Task statement
Find the lines below that contain the string "estimate". Copy each one.

── Given records ──

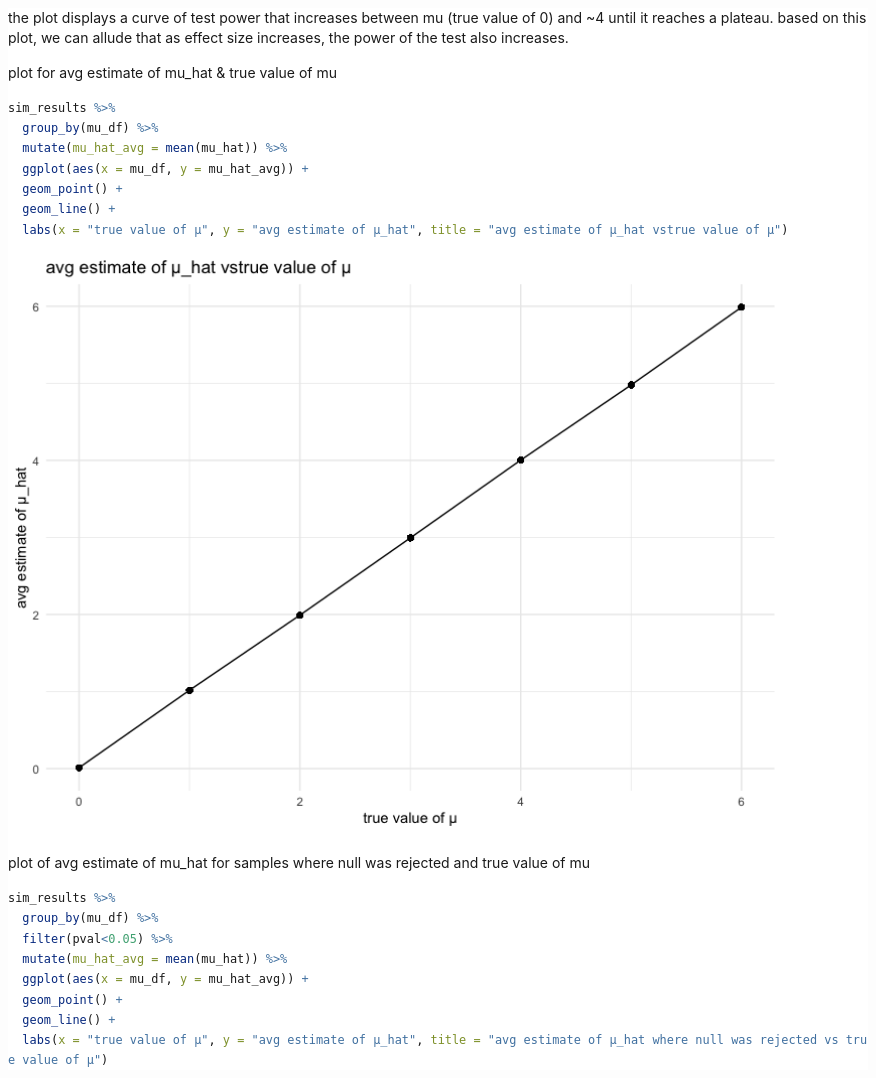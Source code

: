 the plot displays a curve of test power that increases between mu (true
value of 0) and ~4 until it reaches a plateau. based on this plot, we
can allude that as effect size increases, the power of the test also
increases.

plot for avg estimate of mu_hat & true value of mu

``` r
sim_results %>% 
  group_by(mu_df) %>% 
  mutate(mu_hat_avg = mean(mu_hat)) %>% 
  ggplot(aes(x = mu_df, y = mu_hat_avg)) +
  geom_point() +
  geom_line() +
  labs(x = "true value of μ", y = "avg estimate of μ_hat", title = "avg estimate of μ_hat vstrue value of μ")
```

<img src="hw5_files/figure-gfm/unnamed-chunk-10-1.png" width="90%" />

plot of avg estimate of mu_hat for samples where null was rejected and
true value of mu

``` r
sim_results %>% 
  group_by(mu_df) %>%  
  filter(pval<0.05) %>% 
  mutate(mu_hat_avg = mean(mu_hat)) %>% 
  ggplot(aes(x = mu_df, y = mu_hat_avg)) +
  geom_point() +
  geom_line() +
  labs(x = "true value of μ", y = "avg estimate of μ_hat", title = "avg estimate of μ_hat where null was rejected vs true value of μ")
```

───

Exercise result
plot for avg estimate of mu_hat & true value of mu
  labs(x = "true value of μ", y = "avg estimate of μ_hat", title = "avg estimate of μ_hat vstrue value of μ")
plot of avg estimate of mu_hat for samples where null was rejected and
  labs(x = "true value of μ", y = "avg estimate of μ_hat", title = "avg estimate of μ_hat where null was rejected vs true value of μ")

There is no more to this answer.